The Great Escape > Reverse Engineering
Table of Contents
- Rippity Doo-Dah: Starting to Pull the Game Apart
- Commence Disassemblifications
- Discovering SkoolKit
- Reversing
- Now Rewrite it All…
Rippity Doo-Dah: Starting to Pull the Game Apart
Ideally we want to transform a dump of the original game’s memory into a fully-commented assembly language listing that we can use to rebuild the game. First, is that even possible? Fortunately The Great Escape is self-contained: the game loads everything it needs then runs. If it was a multi-load game, where individual levels need to load from tape, or a 128K-only game, which uses bank switching to get around the Z80’s 64K address space limit, then things would be considerably more difficult.
How do we get started?
First we need to dump the game memory out to an SNA format snapshot file. SNA’s are uncompressed which makes poking around inside them that bit easier. Aside from a short header we can load them into disassemblers and graphics ripping tools directly and rely on the offsets within the file being valid. In comparison Z80 format snapshots may use a weak compression scheme which can mangle graphics.
With the binary snapshot dumped we can load it into a graphics ripper tool and begin to map the game’s memory by locating bitmaps, masks, fonts, lookup tables and anything else which doesn’t look like code. We’ll take a note of these addresses for later.
We can then run an RZX (a recording of a game) through an emulator which supports profiling. This will capture a list of all addresses executed by the CPU. This gets us a a hit count of every executed instruction - anything not hit is data, or unused bytes.
Locating Graphics
For The Great Escape, I located the graphics in the game binary by using the Windows version of SGE (Spectrum Graphics Editor) by Richard Jordan. (Richard created the Skool Daze tribute/remake called Klass of ‘99 and is now working on an isometric Atic Atac remake called Melkhior’s Mansion.)

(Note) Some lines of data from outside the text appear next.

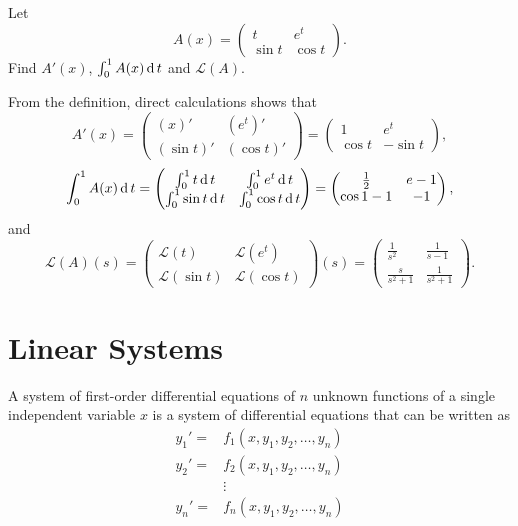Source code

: \begin{example}
  Let 
  \[
  A(x)=\begin{pmatrix}
    t & e^t\\
    \sin t & \cos t
  \end{pmatrix}.  
  \]
  Find $A'(x)$, $\int_0^1 A(x)\operatorname{d} t$ and $\mathcal{L}{(A)}$.
\end{example}
\begin{solution}
  From the definition, direct calculations shows that
  \[
    A'(x) = \begin{pmatrix}
      (x)' & (e^t)'\\
      (\sin t)' & (\cos t)'
    \end{pmatrix} 
    = \begin{pmatrix}
      1 & e^t\\
      \cos t & -\sin t
    \end{pmatrix},
  \]
  \[
    \int_0^1 A(x)\operatorname{d} t = \begin{pmatrix}
      \int_0^1 t \operatorname{d} t & \int_0^1 e^t\operatorname{d} t\\
      \int_0^1\sin t\operatorname{d} t & \int_0^1\cos t\operatorname{d} t
    \end{pmatrix}  
    =\begin{pmatrix}
      \frac12 & e-1\\
      \cos 1 -1 & -1
    \end{pmatrix},
  \]
  and
  \[
    \mathcal{L}(A)(s)= \begin{pmatrix}
      \mathcal{L}{(t)} & \mathcal{L}{(e^t)}\\
      \mathcal{L}{(\sin t)} & \mathcal{L}{(\cos t)}
    \end{pmatrix}(s)  
    =\begin{pmatrix}
      \frac{1}{s^2} & \frac{1}{s-1}\\
      \frac{s}{s^2+1} & \frac{1}{s^2+1}
    \end{pmatrix}.
  \]
\end{solution}


\section{Linear Systems}

A system of first-order differential equations of $n$ unknown functions of a single independent variable $x$ is a system of differential equations that can be written as
\[
  \begin{aligned}
    y_{1}'=&f_{1}\left(x, y_{1}, y_{2}, \ldots, y_{n}\right) \\
    y_{2}'=&f_{2}\left(x, y_{1}, y_{2}, \ldots, y_{n}\right) \\
    & \vdots \\
    y_{n}'=&f_{n}\left(x, y_{1}, y_{2}, \ldots, y_{n}\right)
    \end{aligned}  
\]

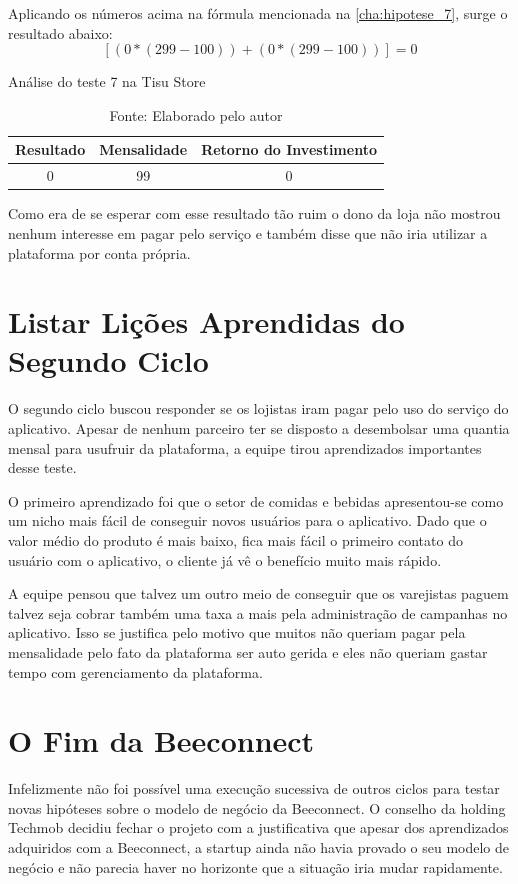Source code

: Aplicando os números acima na fórmula mencionada na \autoref{cha:hipotese_7}, surge o resultado abaixo:
\[[(0 * (299 - 100)) + (0 * (299 - 100))] = 0\]

\begin{table}[H]
\centering
\caption{Análise do teste 7 na Tisu Store}
\label{tab:resultado_7_tisu_store_b}
\begin{tabular}{|c|c|c|}
\hline
Resultado & Mensalidade & Retorno do Investimento \\ \hline
0             & 99          &   0 \\ \hline
\end{tabular}
\caption* {Fonte: Elaborado pelo autor}    
\end{table}

Como era de se esperar com esse resultado tão ruim o dono da loja não mostrou nenhum interesse em pagar pelo serviço e também disse que não iria utilizar a plataforma por conta própria. 

\section{Listar Lições Aprendidas do Segundo Ciclo}
\label{cha:listar_licoes_aprendidas_segundo_ciclo}
O segundo ciclo buscou responder se os lojistas iram pagar pelo uso do serviço do aplicativo. Apesar de nenhum parceiro ter se disposto a desembolsar uma quantia mensal para usufruir da plataforma, a equipe tirou aprendizados importantes desse teste.

O primeiro aprendizado foi que o setor de comidas e bebidas apresentou-se como um nicho mais fácil de conseguir novos usuários para o aplicativo. Dado que o valor médio do produto é mais baixo, fica mais fácil o primeiro contato do usuário com o aplicativo, o cliente já vê o benefício muito mais rápido.

A equipe pensou que talvez um outro meio de conseguir que os varejistas paguem talvez seja cobrar também uma taxa a mais pela administração de campanhas no aplicativo. Isso se justifica pelo motivo que muitos não queriam pagar pela mensalidade pelo fato da plataforma ser auto gerida e eles não queriam gastar tempo com gerenciamento da plataforma.

\section{O Fim da Beeconnect}
\label{cha:fim_da_beeconnect}
Infelizmente não foi possível uma execução sucessiva de outros ciclos para testar novas hipóteses sobre o modelo de negócio da Beeconnect. O conselho da holding Techmob decidiu fechar o projeto com a justificativa que apesar dos aprendizados adquiridos com a Beeconnect, a startup ainda não havia provado o seu modelo de negócio e não parecia haver no horizonte que a situação iria mudar rapidamente.

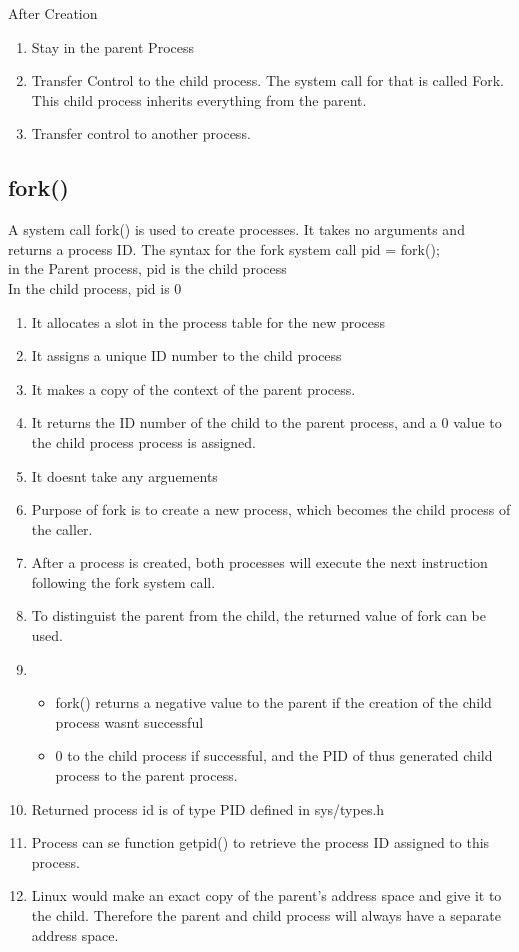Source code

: \documentclass[11pt]{article}
\begin{document}
After Creation
\begin{enumerate}
	\item Stay in the parent Process
	\item Transfer Control to the child process. The system call for that is called Fork. This child process inherits everything from the parent.
	\item Transfer control to another process.
\end{enumerate}


\subsection{fork()}
A system call fork() is used to create processes. It takes no arguments and returns a process ID.
The syntax for the fork system call
pid = fork();\\
in the Parent process, pid is the child process\\
In the child process, pid is 0

\begin{enumerate}
	\item It allocates a slot in the process table for the new process
	\item It assigns a unique ID number to the child process
	\item It makes a copy of the context of the parent process.
	\item It returns the ID number of the child to the parent process, and a 0 value to the child process process is assigned.
	\item It doesnt take any arguements
	\item Purpose of fork is to create a new process, which becomes the child process of the caller.
	\item After a process is created, both processes will execute the next instruction following the fork system call.
	\item To distinguist the parent from the child, the returned value of fork can be used.
	\item \begin{itemize}
		      \item fork() returns a negative value to the parent if the creation of the child process wasnt successful
		      \item 0 to the child process if successful, and the PID of thus generated child process to the parent process.
	      \end{itemize}
	\item Returned process id is of type PID defined in sys/types.h
	\item Process can se function getpid() to retrieve the process ID assigned to this process.
	\item Linux would make an exact copy of the parent's address space and give it to the child. Therefore the parent and child process will always have a separate address space.

\end{enumerate}
\end{document}
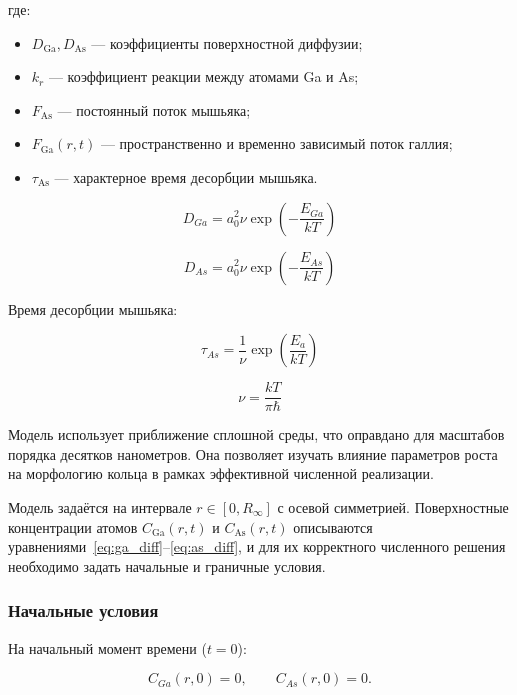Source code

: \documentclass[14pt,oneside]{extarticle}
\begin{document}
где:
\begin{itemize}
  \item $D_{\text{Ga}}, D_{\text{As}}$ — коэффициенты поверхностной диффузии;
  \item $k_{r}$ — коэффициент реакции между атомами Ga и As;
  \item $F_{\text{As}}$ — постоянный поток мышьяка;
  \item $F_{\text{Ga}}(r,t)$ — пространственно и временно зависимый поток галлия;
  \item $\tau_{\text{As}}$ — характерное время десорбции мышьяка.
\end{itemize}

\begin{equation}
D_{Ga}=a_{0}^{2}\nu\exp\left(-\frac{E_{Ga}}{kT}\right)
\end{equation}

\begin{equation}
D_{As}=a_{0}^{2}\nu\exp\left(-\frac{E_{As}}{kT}\right)
\end{equation}

Время десорбции мышьяка:

\begin{equation}
\tau_{As}=\frac{1}{\nu}\exp\left(\frac{E_{a}}{kT}\right)
\end{equation}

\begin{equation}
\nu=\frac{kT}{\pi\hbar}
\end{equation}

Модель использует приближение сплошной среды, что оправдано для масштабов порядка десятков нанометров. Она позволяет изучать влияние параметров роста на морфологию кольца в рамках эффективной численной реализации.

Модель задаётся на интервале $r \in [0, R_\infty]$ с осевой симметрией. Поверхностные концентрации атомов $C_{\text{Ga}}(r,t)$ и $C_{\text{As}}(r,t)$ описываются уравнениями~\eqref{eq:ga_diff}–\eqref{eq:as_diff}, и для их корректного численного решения необходимо задать начальные и граничные условия.

\subsubsection*{Начальные условия}

На начальный момент времени ($t = 0$): 

\begin{equation}
C_{Ga}\left(r,0\right)=0, \qquad
C_{As}\left(r,0\right)=0.
\end{equation}
\end{document}

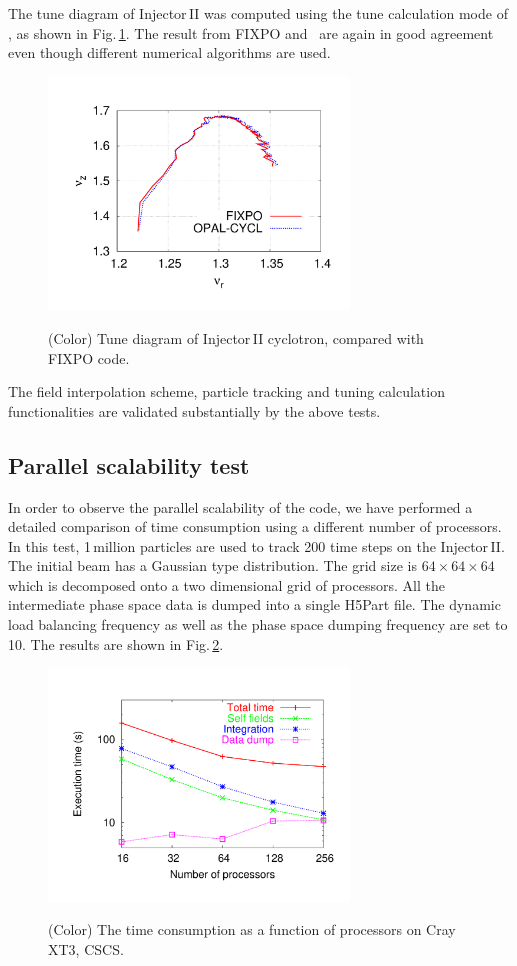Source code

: \documentclass[aps,prstab,twocolumn,superscriptaddress,showpacs]{revtex4}
\begin{document}
The tune diagram of Injector\,II was computed using the tune calculation mode of \opalcycl, as shown in Fig.\,\ref{fig:nurnuz_Inj2}.
The result from FIXPO and \opalcycl \ are again in good agreement even though different numerical algorithms are used.%
\begin{figure}
  {\includegraphics[width=8cm,trim=2.5cm 2.5cm 2.5cm 2.5cm]{figures/nurnuz_Inj2.pdf}}
  \caption{(Color) Tune diagram of Injector\,II cyclotron, compared with FIXPO code.}
  \label{fig:nurnuz_Inj2}
\end{figure}

The field interpolation scheme, particle tracking and tuning calculation functionalities are validated substantially by the above tests. 
\subsection{Parallel scalability test}
In order to observe the parallel scalability of the code, we have performed a detailed comparison of time consumption using a different number of processors. 
In this test, 1\,million particles are used to track 200 time steps on the Injector\,II. The initial beam has a Gaussian
type distribution. The grid size is $64 \times 64 \times 64$ which is decomposed onto a two dimensional grid of processors. All the intermediate phase space data is dumped into 
a single H5Part file. The dynamic load balancing frequency as well as the phase space dumping frequency are set to 10.
The results are shown in Fig.\,\ref{scalability}.
\begin{figure}
  {\includegraphics[width=8cm,trim=0cm 0cm 0cm 0cm]{figures/Timing64mesh.pdf}}
  \caption{(Color) The time consumption as a function of processors on Cray XT3, CSCS.}
  \label{scalability}
\end{figure}
\end{document}
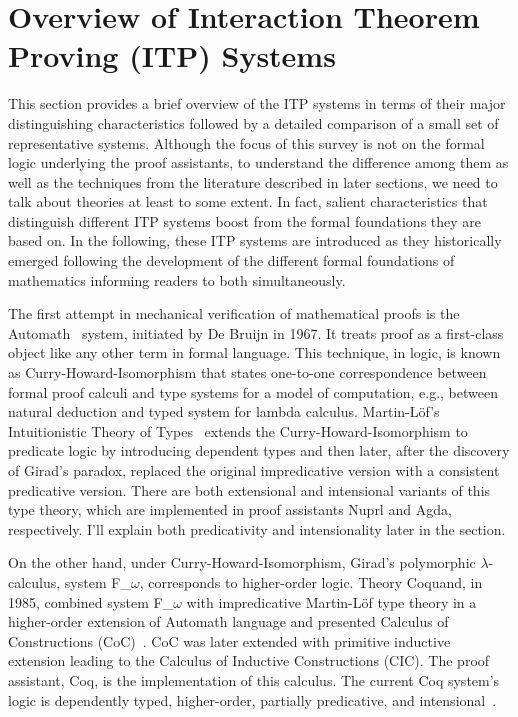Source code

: \section{Overview of Interaction Theorem Proving (ITP) Systems}
\label{sec:overview}

This section provides a brief overview of the ITP systems in terms of their major distinguishing characteristics followed by a detailed comparison of a small set of representative systems. Although the focus of this survey is not on the formal logic underlying the proof assistants, to understand the difference among them as well as the techniques from the literature described in later sections, we need to talk about theories at least to some extent. In fact, salient characteristics that distinguish different ITP systems boost from the formal foundations they are based on. In the following, these ITP systems are introduced as they historically emerged following the development of the different formal foundations of mathematics informing readers to both simultaneously. %

The first attempt in mechanical verification of mathematical proofs is the Automath~\cite{Bruijn_1983} system, initiated by De Bruijn in 1967. It treats proof as a first-class object like any other term in formal language. This technique, in logic, is known as Curry-Howard-Isomorphism that states one-to-one correspondence between formal proof calculi and type systems for a model of computation, e.g., between natural deduction and typed system for lambda calculus. %
Martin-L{\"o}f’s Intuitionistic Theory of Types~\cite{Lof_1984} extends the Curry-Howard-Isomorphism to predicate logic by introducing dependent types and then later, after the discovery of Girad's paradox, replaced the original impredicative version with a consistent predicative version. There are both extensional and intensional variants of this type theory, which are implemented in proof assistants Nuprl and Agda, respectively. I'll explain both predicativity and intensionality later in the section. 

On the other hand, under Curry-Howard-Isomorphism, Girad's polymorphic $\lambda$-calculus, system F\_$\omega$, corresponds to higher-order logic. Theory Coquand, in 1985, combined system F\_$\omega$ with impredicative Martin-L{\"o}f type theory in a higher-order extension of Automath language and presented Calculus of Constructions (CoC)~\cite{Coquand_Huet_1988}. CoC was later extended with primitive inductive extension leading to the Calculus of Inductive Constructions (CIC). The proof assistant, Coq, is the implementation of this calculus. The current Coq system's logic is dependently typed, higher-order, partially predicative, and intensional~\cite{Coq_2019}.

Finding graphics in game binaries is a process of scrolling up and down in an ripping tool like SGE while looking for the “stripes” which give away the presence of graphics data. Since we don’t know the width of the graphics we can then try various common widths like 16 or 24 pixels wide. Once the correct width is found the image will snap into focus, albeit possibly offset. None of this is a hard and fast rule however - game authors are free to encode their graphics in whatever form they choose.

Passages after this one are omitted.